*Exercise prompt:* Would you output the entries below only from the line containing "conv4_block23_1_relu (Activatio (None, None, None, 1" through the line containing "conv4_block24_1_relu (Activatio (None, None, None, 1", exactly as they stand and with both ends included?

Stored data
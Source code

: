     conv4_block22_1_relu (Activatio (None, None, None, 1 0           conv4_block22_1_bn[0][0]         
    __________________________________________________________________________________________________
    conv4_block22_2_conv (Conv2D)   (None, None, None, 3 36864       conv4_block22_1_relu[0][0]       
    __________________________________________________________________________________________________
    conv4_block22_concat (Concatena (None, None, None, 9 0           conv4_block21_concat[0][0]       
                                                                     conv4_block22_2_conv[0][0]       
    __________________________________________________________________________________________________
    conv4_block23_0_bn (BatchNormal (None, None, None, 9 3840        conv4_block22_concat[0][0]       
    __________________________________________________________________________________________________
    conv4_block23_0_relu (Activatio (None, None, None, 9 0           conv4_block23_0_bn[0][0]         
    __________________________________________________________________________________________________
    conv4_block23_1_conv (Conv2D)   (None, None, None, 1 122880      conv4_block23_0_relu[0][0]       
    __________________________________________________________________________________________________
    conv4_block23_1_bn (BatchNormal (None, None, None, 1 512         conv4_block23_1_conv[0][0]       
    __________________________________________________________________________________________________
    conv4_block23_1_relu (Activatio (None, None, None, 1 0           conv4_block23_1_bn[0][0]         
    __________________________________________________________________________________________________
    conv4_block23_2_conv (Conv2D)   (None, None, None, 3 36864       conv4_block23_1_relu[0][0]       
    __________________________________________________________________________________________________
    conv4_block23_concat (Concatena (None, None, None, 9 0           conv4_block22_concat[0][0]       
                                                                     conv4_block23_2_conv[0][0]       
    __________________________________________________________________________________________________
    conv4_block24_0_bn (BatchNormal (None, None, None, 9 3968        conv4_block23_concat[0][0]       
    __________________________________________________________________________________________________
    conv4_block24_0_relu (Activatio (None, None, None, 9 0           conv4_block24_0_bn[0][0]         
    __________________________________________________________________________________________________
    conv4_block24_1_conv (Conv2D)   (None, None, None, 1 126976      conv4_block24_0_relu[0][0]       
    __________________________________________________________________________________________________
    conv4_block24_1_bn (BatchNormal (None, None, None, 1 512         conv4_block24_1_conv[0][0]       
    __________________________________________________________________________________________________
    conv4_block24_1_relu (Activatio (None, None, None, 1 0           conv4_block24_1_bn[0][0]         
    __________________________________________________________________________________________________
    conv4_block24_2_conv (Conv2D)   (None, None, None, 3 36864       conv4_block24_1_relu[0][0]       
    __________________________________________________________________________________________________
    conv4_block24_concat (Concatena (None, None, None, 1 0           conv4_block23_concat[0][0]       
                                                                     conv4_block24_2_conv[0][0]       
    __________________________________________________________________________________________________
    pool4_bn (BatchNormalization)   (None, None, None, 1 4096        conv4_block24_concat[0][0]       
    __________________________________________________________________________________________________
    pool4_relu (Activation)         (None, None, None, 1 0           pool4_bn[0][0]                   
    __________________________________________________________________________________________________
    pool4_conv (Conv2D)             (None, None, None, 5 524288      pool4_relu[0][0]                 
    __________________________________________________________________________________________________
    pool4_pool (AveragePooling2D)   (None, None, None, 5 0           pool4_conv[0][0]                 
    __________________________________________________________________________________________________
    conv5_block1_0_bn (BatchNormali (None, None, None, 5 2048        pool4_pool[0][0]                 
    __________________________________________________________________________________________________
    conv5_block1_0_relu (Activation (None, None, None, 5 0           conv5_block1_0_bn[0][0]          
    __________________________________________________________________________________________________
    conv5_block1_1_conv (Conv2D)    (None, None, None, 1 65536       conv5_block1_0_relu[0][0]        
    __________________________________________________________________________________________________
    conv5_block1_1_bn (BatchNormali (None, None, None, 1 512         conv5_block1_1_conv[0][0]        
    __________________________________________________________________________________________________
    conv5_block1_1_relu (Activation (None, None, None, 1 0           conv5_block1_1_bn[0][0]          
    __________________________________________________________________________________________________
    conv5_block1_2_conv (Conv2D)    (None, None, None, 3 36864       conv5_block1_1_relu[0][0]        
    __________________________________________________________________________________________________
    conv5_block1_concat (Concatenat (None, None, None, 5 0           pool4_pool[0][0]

*Reply to the exercise:*
    conv4_block23_1_relu (Activatio (None, None, None, 1 0           conv4_block23_1_bn[0][0]         
    __________________________________________________________________________________________________
    conv4_block23_2_conv (Conv2D)   (None, None, None, 3 36864       conv4_block23_1_relu[0][0]       
    __________________________________________________________________________________________________
    conv4_block23_concat (Concatena (None, None, None, 9 0           conv4_block22_concat[0][0]       
                                                                     conv4_block23_2_conv[0][0]       
    __________________________________________________________________________________________________
    conv4_block24_0_bn (BatchNormal (None, None, None, 9 3968        conv4_block23_concat[0][0]       
    __________________________________________________________________________________________________
    conv4_block24_0_relu (Activatio (None, None, None, 9 0           conv4_block24_0_bn[0][0]         
    __________________________________________________________________________________________________
    conv4_block24_1_conv (Conv2D)   (None, None, None, 1 126976      conv4_block24_0_relu[0][0]       
    __________________________________________________________________________________________________
    conv4_block24_1_bn (BatchNormal (None, None, None, 1 512         conv4_block24_1_conv[0][0]       
    __________________________________________________________________________________________________
    conv4_block24_1_relu (Activatio (None, None, None, 1 0           conv4_block24_1_bn[0][0]         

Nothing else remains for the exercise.